- [What you should do] Take every line from the material that has the word "subsubsection" in it.

- [The records]
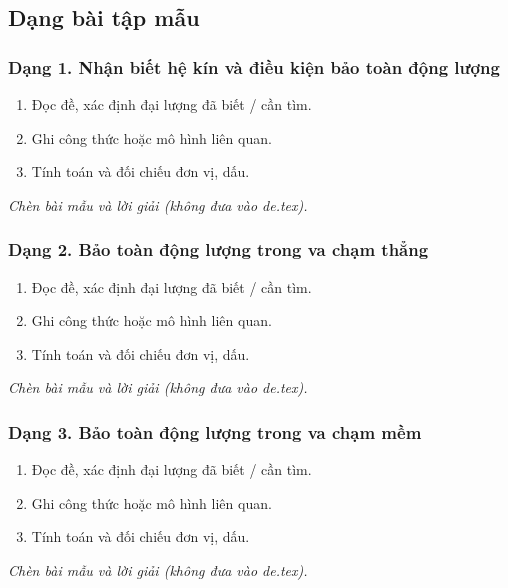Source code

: 

\subsection{Dạng bài tập mẫu}
\subsubsection{Dạng 1. Nhận biết hệ kín và điều kiện bảo toàn động lượng}
\begin{phuongphap}
\begin{enumerate}
\item Đọc đề, xác định đại lượng đã biết / cần tìm.
\item Ghi công thức hoặc mô hình liên quan.
\item Tính toán và đối chiếu đơn vị, dấu.
\end{enumerate}
\end{phuongphap}
\begin{vidumau}
\textit{Chèn bài mẫu và lời giải (không đưa vào de.tex).}
\end{vidumau}

\subsubsection{Dạng 2. Bảo toàn động lượng trong va chạm thẳng}
\begin{phuongphap}
\begin{enumerate}
\item Đọc đề, xác định đại lượng đã biết / cần tìm.
\item Ghi công thức hoặc mô hình liên quan.
\item Tính toán và đối chiếu đơn vị, dấu.
\end{enumerate}
\end{phuongphap}
\begin{vidumau}
\textit{Chèn bài mẫu và lời giải (không đưa vào de.tex).}
\end{vidumau}

\subsubsection{Dạng 3. Bảo toàn động lượng trong va chạm mềm}
\begin{phuongphap}
\begin{enumerate}
\item Đọc đề, xác định đại lượng đã biết / cần tìm.
\item Ghi công thức hoặc mô hình liên quan.
\item Tính toán và đối chiếu đơn vị, dấu.
\end{enumerate}
\end{phuongphap}
\begin{vidumau}
\textit{Chèn bài mẫu và lời giải (không đưa vào de.tex).}
\end{vidumau}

- [Exercise answer]
\subsubsection{Dạng 1. Nhận biết hệ kín và điều kiện bảo toàn động lượng}
\subsubsection{Dạng 2. Bảo toàn động lượng trong va chạm thẳng}
\subsubsection{Dạng 3. Bảo toàn động lượng trong va chạm mềm}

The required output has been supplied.